■ Provided information ■

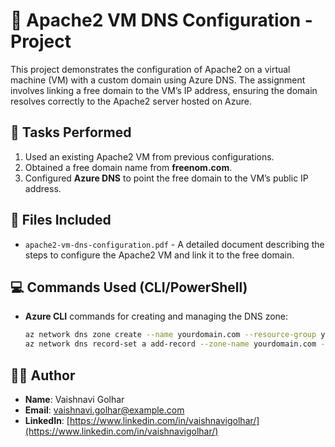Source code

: # 📘 Apache2 VM DNS Configuration - Project

This project demonstrates the configuration of Apache2 on a virtual machine (VM) with a custom domain using Azure DNS. The assignment involves linking a free domain to the VM’s IP address, ensuring the domain resolves correctly to the Apache2 server hosted on Azure.

## 📝 Tasks Performed
1. Used an existing Apache2 VM from previous configurations.
2. Obtained a free domain name from **freenom.com**.
3. Configured **Azure DNS** to point the free domain to the VM’s public IP address.

## 📂 Files Included
- `apache2-vm-dns-configuration.pdf` - A detailed document describing the steps to configure the Apache2 VM and link it to the free domain.

## 💻 Commands Used (CLI/PowerShell)
- **Azure CLI** commands for creating and managing the DNS zone:
    ```bash
    az network dns zone create --name yourdomain.com --resource-group yourResourceGroup
    az network dns record-set a add-record --zone-name yourdomain.com --resource-group yourResourceGroup --name www --ipv4-address your_vm_ip_address
    ```

## 👩‍💻 Author
- **Name**: Vaishnavi Golhar  
- **Email**: vaishnavi.golhar@example.com  
- **LinkedIn**: [https://www.linkedin.com/in/vaishnavigolhar/](https://www.linkedin.com/in/vaishnavigolhar/)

■ Instructions for the task ■
Please give again the entries word for word, starting at the first line and ending with the line that contains "2. Obtained a"; include both of those lines but none of the pictures.

■ Solution to this problem ■
Source code

: # 📘 Apache2 VM DNS Configuration - Project

This project demonstrates the configuration of Apache2 on a virtual machine (VM) with a custom domain using Azure DNS. The assignment involves linking a free domain to the VM’s IP address, ensuring the domain resolves correctly to the Apache2 server hosted on Azure.

## 📝 Tasks Performed
1. Used an existing Apache2 VM from previous configurations.
2. Obtained a free domain name from **freenom.com**.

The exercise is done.